WHAT YOU HAVE TO DO: Your answer must repeat all of the entries word for word, without any images.

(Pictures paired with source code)
====================
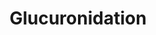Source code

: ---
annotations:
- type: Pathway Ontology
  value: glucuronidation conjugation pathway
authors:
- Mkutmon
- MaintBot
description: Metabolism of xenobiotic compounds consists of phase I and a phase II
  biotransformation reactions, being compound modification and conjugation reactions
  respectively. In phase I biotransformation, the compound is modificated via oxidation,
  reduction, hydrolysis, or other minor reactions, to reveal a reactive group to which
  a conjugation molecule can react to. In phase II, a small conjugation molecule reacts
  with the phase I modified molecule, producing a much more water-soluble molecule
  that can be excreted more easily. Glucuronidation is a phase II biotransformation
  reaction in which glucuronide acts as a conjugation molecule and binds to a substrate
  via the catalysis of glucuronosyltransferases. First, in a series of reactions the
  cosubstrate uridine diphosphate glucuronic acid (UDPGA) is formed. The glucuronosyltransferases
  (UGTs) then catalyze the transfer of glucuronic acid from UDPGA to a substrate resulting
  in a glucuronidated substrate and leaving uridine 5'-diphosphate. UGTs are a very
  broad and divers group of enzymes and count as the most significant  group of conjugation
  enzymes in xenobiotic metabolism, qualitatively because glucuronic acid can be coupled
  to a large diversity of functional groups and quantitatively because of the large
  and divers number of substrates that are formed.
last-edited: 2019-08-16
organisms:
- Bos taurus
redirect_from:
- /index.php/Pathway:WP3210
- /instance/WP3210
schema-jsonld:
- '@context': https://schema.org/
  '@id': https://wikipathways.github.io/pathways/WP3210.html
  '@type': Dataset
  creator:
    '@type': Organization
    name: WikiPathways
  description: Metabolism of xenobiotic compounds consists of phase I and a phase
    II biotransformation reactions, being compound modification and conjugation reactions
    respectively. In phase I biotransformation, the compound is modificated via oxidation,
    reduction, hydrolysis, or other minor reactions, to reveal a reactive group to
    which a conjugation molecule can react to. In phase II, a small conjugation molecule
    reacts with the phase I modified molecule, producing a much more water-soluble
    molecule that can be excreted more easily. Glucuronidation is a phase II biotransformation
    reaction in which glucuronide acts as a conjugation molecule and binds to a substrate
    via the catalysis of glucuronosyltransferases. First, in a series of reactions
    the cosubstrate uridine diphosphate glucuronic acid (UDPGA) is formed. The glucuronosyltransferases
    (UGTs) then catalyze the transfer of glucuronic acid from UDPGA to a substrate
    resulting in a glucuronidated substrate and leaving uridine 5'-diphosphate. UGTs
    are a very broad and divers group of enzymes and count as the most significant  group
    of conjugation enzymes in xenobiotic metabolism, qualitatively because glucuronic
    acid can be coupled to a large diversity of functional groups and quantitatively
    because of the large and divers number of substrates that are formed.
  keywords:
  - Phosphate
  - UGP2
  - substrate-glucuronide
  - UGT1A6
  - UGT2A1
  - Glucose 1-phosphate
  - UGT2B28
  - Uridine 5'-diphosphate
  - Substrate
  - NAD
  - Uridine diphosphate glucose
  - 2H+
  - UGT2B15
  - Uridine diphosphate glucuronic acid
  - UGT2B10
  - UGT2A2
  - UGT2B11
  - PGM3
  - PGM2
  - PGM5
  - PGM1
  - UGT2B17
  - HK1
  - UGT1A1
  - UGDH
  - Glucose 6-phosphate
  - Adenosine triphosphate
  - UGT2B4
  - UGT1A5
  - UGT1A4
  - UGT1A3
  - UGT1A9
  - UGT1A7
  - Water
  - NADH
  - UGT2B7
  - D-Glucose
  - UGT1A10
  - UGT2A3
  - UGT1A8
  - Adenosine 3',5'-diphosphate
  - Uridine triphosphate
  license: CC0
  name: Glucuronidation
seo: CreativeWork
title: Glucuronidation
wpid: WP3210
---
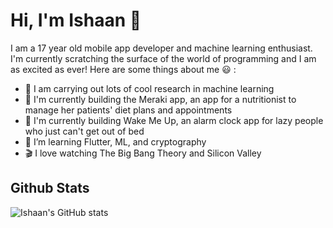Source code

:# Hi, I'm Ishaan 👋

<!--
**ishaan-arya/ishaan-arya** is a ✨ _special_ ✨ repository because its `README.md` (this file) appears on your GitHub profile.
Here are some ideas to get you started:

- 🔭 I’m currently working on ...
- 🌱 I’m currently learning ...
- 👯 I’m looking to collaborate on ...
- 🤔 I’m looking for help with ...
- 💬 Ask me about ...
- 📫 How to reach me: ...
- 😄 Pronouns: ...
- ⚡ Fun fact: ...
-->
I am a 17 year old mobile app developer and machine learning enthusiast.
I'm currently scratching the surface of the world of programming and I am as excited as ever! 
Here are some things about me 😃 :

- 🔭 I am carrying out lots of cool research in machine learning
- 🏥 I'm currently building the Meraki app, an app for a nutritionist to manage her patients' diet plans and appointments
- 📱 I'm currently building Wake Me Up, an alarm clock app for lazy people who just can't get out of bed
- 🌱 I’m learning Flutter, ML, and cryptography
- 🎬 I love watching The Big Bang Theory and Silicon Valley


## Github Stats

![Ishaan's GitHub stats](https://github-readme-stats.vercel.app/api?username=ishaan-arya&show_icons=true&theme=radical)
====================
RESULT BELOW:
Source code

: ---
annotations:
- type: Pathway Ontology
  value: glucuronidation conjugation pathway
authors:
- Mkutmon
- MaintBot
description: Metabolism of xenobiotic compounds consists of phase I and a phase II
  biotransformation reactions, being compound modification and conjugation reactions
  respectively. In phase I biotransformation, the compound is modificated via oxidation,
  reduction, hydrolysis, or other minor reactions, to reveal a reactive group to which
  a conjugation molecule can react to. In phase II, a small conjugation molecule reacts
  with the phase I modified molecule, producing a much more water-soluble molecule
  that can be excreted more easily. Glucuronidation is a phase II biotransformation
  reaction in which glucuronide acts as a conjugation molecule and binds to a substrate
  via the catalysis of glucuronosyltransferases. First, in a series of reactions the
  cosubstrate uridine diphosphate glucuronic acid (UDPGA) is formed. The glucuronosyltransferases
  (UGTs) then catalyze the transfer of glucuronic acid from UDPGA to a substrate resulting
  in a glucuronidated substrate and leaving uridine 5'-diphosphate. UGTs are a very
  broad and divers group of enzymes and count as the most significant  group of conjugation
  enzymes in xenobiotic metabolism, qualitatively because glucuronic acid can be coupled
  to a large diversity of functional groups and quantitatively because of the large
  and divers number of substrates that are formed.
last-edited: 2019-08-16
organisms:
- Bos taurus
redirect_from:
- /index.php/Pathway:WP3210
- /instance/WP3210
schema-jsonld:
- '@context': https://schema.org/
  '@id': https://wikipathways.github.io/pathways/WP3210.html
  '@type': Dataset
  creator:
    '@type': Organization
    name: WikiPathways
  description: Metabolism of xenobiotic compounds consists of phase I and a phase
    II biotransformation reactions, being compound modification and conjugation reactions
    respectively. In phase I biotransformation, the compound is modificated via oxidation,
    reduction, hydrolysis, or other minor reactions, to reveal a reactive group to
    which a conjugation molecule can react to. In phase II, a small conjugation molecule
    reacts with the phase I modified molecule, producing a much more water-soluble
    molecule that can be excreted more easily. Glucuronidation is a phase II biotransformation
    reaction in which glucuronide acts as a conjugation molecule and binds to a substrate
    via the catalysis of glucuronosyltransferases. First, in a series of reactions
    the cosubstrate uridine diphosphate glucuronic acid (UDPGA) is formed. The glucuronosyltransferases
    (UGTs) then catalyze the transfer of glucuronic acid from UDPGA to a substrate
    resulting in a glucuronidated substrate and leaving uridine 5'-diphosphate. UGTs
    are a very broad and divers group of enzymes and count as the most significant  group
    of conjugation enzymes in xenobiotic metabolism, qualitatively because glucuronic
    acid can be coupled to a large diversity of functional groups and quantitatively
    because of the large and divers number of substrates that are formed.
  keywords:
  - Phosphate
  - UGP2
  - substrate-glucuronide
  - UGT1A6
  - UGT2A1
  - Glucose 1-phosphate
  - UGT2B28
  - Uridine 5'-diphosphate
  - Substrate
  - NAD
  - Uridine diphosphate glucose
  - 2H+
  - UGT2B15
  - Uridine diphosphate glucuronic acid
  - UGT2B10
  - UGT2A2
  - UGT2B11
  - PGM3
  - PGM2
  - PGM5
  - PGM1
  - UGT2B17
  - HK1
  - UGT1A1
  - UGDH
  - Glucose 6-phosphate
  - Adenosine triphosphate
  - UGT2B4
  - UGT1A5
  - UGT1A4
  - UGT1A3
  - UGT1A9
  - UGT1A7
  - Water
  - NADH
  - UGT2B7
  - D-Glucose
  - UGT1A10
  - UGT2A3
  - UGT1A8
  - Adenosine 3',5'-diphosphate
  - Uridine triphosphate
  license: CC0
  name: Glucuronidation
seo: CreativeWork
title: Glucuronidation
wpid: WP3210
---
Source code

:# Hi, I'm Ishaan 👋

<!--
**ishaan-arya/ishaan-arya** is a ✨ _special_ ✨ repository because its `README.md` (this file) appears on your GitHub profile.
Here are some ideas to get you started:

- 🔭 I’m currently working on ...
- 🌱 I’m currently learning ...
- 👯 I’m looking to collaborate on ...
- 🤔 I’m looking for help with ...
- 💬 Ask me about ...
- 📫 How to reach me: ...
- 😄 Pronouns: ...
- ⚡ Fun fact: ...
-->
I am a 17 year old mobile app developer and machine learning enthusiast.
I'm currently scratching the surface of the world of programming and I am as excited as ever! 
Here are some things about me 😃 :

- 🔭 I am carrying out lots of cool research in machine learning
- 🏥 I'm currently building the Meraki app, an app for a nutritionist to manage her patients' diet plans and appointments
- 📱 I'm currently building Wake Me Up, an alarm clock app for lazy people who just can't get out of bed
- 🌱 I’m learning Flutter, ML, and cryptography
- 🎬 I love watching The Big Bang Theory and Silicon Valley


## Github Stats

![Ishaan's GitHub stats](https://github-readme-stats.vercel.app/api?username=ishaan-arya&show_icons=true&theme=radical)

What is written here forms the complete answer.